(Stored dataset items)
--------

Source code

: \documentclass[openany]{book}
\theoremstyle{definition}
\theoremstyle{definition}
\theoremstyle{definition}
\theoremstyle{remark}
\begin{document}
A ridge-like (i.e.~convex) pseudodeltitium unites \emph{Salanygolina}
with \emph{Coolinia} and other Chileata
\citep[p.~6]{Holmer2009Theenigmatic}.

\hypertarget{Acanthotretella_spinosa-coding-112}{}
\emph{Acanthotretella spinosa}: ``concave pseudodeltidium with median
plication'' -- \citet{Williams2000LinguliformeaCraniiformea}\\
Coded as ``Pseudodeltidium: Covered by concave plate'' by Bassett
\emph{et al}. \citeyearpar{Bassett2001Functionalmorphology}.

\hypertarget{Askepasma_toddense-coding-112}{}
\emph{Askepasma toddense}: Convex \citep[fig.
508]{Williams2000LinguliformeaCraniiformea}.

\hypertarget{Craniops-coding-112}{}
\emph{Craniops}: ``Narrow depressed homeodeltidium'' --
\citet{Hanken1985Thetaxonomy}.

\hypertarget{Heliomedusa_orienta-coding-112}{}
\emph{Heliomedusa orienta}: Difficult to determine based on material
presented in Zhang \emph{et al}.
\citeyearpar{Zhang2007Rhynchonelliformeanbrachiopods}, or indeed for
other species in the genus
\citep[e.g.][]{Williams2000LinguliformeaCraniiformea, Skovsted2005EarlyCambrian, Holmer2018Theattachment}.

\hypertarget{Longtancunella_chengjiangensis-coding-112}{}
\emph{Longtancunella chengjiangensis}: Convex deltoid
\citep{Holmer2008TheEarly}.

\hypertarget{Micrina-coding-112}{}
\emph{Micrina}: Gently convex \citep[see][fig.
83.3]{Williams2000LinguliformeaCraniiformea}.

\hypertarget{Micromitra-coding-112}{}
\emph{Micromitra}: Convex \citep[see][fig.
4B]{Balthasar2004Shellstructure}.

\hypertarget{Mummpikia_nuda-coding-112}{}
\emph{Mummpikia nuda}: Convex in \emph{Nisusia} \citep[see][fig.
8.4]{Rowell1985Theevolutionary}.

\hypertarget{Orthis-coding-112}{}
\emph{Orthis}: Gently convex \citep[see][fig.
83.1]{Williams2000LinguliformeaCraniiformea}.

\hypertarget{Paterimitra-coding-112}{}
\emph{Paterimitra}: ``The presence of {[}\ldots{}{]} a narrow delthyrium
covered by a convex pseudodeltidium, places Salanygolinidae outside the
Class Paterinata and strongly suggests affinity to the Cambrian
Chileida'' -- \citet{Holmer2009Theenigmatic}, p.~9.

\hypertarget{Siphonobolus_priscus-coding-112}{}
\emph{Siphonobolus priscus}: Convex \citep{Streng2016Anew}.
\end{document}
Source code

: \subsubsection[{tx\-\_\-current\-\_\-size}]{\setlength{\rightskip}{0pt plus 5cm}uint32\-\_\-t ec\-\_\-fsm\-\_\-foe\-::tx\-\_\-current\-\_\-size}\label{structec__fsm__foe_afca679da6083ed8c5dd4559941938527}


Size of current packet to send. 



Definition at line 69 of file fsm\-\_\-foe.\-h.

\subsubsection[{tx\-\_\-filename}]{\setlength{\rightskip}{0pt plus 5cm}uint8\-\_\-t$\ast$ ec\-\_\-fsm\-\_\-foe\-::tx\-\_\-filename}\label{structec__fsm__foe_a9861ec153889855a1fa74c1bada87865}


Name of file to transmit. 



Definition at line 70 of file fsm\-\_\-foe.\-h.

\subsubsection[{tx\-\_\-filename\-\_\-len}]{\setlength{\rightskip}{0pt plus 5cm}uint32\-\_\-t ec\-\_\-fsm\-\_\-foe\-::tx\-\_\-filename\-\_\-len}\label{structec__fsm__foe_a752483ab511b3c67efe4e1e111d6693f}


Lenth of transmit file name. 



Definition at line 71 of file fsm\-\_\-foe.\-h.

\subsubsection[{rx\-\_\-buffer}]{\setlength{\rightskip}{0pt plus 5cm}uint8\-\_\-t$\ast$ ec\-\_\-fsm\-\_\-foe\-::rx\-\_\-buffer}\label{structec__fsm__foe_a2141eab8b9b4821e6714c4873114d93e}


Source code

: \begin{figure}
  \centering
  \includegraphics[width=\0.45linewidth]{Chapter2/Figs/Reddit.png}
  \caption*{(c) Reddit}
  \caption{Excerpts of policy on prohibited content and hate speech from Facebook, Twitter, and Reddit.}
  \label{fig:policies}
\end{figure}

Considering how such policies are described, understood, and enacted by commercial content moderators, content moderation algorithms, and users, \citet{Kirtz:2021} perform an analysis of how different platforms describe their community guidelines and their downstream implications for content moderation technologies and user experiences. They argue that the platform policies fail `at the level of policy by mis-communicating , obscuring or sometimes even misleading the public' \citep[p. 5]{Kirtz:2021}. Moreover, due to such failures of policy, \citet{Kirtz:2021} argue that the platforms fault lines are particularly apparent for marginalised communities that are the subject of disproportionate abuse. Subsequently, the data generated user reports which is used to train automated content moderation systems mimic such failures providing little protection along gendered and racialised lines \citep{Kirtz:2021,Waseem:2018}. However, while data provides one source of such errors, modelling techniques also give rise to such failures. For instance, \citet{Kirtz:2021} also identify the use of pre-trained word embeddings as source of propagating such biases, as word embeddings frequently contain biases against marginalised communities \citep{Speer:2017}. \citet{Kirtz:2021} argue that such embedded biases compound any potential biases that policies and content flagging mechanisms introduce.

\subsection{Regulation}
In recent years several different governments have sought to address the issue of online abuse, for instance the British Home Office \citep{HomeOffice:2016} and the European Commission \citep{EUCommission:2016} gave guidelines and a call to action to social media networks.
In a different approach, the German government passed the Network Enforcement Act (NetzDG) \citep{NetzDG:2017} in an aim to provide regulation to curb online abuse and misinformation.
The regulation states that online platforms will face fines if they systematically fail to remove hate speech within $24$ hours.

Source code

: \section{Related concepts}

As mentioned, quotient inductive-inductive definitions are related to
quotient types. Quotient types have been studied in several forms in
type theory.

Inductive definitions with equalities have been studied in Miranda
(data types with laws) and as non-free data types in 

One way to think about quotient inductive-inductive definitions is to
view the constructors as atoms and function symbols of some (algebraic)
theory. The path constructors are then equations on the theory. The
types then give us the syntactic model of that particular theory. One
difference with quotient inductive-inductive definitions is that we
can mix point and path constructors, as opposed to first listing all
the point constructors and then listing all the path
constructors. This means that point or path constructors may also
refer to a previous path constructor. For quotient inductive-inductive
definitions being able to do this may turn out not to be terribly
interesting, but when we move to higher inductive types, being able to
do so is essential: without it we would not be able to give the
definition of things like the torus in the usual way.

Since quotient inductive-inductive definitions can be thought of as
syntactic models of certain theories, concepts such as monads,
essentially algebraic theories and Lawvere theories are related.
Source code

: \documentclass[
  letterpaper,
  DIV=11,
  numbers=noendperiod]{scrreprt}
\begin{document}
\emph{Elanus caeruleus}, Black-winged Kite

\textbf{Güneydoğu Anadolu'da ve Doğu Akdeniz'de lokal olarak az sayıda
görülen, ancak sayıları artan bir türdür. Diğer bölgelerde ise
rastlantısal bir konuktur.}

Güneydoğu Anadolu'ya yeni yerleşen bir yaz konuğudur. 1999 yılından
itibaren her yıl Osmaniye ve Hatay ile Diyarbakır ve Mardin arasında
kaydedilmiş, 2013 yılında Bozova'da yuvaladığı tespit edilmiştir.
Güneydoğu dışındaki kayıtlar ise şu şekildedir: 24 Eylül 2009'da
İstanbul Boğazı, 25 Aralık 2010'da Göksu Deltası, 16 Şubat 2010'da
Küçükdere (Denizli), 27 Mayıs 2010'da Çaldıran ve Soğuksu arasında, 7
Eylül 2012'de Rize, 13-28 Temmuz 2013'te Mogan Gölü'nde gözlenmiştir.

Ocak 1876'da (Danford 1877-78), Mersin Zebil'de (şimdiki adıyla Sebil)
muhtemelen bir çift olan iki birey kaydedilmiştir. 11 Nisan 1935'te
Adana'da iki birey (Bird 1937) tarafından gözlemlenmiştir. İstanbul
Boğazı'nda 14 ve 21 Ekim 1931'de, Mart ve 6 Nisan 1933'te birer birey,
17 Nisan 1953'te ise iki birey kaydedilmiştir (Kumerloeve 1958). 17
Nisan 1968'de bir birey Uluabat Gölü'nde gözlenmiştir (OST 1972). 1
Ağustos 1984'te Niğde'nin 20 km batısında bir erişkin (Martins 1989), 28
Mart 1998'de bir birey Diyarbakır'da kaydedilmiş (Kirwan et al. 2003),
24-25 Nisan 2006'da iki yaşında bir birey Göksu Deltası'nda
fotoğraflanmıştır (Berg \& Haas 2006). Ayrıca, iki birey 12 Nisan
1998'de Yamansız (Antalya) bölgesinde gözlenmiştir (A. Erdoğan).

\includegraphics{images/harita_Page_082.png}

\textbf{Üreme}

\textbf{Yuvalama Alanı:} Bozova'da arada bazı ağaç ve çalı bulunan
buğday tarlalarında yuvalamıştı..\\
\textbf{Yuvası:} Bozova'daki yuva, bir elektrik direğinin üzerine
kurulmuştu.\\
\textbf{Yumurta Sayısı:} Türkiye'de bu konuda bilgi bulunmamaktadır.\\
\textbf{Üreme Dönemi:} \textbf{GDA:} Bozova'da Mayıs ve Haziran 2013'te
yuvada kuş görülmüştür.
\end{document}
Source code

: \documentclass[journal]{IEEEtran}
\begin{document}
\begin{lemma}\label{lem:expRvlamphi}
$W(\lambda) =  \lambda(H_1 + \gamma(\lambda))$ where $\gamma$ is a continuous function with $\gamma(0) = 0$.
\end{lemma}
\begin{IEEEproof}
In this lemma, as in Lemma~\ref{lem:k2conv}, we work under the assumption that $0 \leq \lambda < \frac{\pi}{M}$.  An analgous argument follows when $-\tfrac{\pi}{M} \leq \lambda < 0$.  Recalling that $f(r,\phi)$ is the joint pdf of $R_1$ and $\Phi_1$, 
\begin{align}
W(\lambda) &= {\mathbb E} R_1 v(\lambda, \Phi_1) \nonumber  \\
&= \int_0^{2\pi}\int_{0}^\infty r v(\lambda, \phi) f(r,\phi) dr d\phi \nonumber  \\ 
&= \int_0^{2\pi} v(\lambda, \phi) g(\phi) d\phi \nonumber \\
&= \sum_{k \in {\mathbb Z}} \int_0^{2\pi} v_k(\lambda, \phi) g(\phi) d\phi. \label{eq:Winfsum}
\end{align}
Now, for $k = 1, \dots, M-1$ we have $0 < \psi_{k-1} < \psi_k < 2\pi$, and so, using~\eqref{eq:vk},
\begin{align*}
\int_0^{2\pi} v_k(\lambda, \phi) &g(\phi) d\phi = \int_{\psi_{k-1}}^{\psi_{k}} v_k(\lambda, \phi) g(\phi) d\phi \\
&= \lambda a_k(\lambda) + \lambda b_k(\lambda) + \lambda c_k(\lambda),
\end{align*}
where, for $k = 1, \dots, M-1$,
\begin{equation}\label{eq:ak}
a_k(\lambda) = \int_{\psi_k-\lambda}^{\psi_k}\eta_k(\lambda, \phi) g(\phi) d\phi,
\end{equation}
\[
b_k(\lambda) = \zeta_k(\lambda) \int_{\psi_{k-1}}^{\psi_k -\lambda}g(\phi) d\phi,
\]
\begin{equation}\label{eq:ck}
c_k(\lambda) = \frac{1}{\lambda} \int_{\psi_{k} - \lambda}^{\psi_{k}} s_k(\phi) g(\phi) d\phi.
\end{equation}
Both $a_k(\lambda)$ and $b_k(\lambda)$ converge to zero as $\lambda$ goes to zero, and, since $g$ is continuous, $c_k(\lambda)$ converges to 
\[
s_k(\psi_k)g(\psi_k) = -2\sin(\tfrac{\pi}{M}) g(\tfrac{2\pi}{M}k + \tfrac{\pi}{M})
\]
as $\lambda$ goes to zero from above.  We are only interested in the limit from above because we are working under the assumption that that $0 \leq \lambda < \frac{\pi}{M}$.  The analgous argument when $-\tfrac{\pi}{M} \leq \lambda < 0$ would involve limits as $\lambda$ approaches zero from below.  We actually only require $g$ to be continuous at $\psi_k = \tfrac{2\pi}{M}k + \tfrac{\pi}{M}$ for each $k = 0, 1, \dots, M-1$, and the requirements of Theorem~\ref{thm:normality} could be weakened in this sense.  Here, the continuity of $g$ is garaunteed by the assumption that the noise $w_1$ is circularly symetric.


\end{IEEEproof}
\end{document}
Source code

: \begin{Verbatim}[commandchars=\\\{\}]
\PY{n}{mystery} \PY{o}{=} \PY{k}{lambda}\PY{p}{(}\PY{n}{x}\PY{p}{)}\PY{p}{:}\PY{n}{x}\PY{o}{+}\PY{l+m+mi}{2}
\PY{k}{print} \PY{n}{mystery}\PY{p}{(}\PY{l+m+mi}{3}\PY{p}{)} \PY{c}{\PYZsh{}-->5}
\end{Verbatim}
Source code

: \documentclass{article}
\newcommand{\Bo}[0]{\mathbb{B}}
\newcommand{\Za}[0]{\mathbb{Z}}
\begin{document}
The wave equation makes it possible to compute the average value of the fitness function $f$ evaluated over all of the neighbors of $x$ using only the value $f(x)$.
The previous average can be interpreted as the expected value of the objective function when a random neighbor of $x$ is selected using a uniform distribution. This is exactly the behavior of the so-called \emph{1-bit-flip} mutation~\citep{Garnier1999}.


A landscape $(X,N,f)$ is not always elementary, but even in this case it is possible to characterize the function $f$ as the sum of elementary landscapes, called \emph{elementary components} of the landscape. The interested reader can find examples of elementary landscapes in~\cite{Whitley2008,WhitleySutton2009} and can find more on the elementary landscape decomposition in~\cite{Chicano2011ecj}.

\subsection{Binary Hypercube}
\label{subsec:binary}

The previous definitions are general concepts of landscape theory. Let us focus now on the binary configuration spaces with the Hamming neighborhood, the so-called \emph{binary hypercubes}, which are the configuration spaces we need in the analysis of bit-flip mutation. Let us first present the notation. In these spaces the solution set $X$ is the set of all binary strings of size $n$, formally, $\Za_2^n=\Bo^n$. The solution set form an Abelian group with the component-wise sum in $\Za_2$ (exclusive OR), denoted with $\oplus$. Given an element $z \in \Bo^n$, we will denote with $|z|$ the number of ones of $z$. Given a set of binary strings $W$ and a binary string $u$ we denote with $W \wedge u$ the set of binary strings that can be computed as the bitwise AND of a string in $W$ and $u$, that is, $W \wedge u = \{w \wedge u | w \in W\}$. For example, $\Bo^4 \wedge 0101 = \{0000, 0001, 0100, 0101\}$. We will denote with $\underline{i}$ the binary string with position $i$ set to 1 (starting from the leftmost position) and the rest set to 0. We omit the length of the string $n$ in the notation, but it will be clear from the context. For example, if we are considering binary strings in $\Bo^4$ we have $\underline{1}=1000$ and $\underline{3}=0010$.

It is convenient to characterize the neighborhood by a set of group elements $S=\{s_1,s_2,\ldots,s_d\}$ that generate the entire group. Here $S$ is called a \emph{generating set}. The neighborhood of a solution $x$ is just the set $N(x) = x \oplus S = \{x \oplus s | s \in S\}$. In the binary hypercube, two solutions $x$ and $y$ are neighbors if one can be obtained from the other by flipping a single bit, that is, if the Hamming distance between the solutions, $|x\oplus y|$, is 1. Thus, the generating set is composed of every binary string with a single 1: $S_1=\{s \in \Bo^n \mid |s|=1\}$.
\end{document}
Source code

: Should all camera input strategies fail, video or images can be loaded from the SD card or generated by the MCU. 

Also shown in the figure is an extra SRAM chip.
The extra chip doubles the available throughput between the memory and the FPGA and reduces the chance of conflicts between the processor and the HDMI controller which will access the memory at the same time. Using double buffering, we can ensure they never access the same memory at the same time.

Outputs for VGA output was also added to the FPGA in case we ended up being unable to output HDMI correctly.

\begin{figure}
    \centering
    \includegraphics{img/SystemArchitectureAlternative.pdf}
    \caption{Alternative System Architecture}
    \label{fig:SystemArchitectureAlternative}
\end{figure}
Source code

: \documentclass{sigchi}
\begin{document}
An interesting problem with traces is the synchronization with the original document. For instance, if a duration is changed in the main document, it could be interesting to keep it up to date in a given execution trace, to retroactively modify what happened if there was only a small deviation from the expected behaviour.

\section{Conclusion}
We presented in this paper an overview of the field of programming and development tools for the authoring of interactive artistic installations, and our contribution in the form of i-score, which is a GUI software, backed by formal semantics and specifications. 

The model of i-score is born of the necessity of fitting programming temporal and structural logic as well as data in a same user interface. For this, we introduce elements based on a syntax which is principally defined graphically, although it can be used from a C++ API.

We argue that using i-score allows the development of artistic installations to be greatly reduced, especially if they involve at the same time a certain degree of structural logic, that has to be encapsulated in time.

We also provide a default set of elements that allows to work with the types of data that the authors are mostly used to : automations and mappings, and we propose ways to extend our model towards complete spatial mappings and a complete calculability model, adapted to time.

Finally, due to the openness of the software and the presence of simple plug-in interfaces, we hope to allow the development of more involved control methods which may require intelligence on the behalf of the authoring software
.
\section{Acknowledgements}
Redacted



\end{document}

--------

*EXERCISE REQUIREMENTS*:
The entries above hold the needed span. Transcribe exactly the lines from the one with "Inductive definitions with" to the one with "One way to think", both included.

*SOLUTION FOR THIS TASK*:
Inductive definitions with equalities have been studied in Miranda
(data types with laws) and as non-free data types in 

One way to think about quotient inductive-inductive definitions is to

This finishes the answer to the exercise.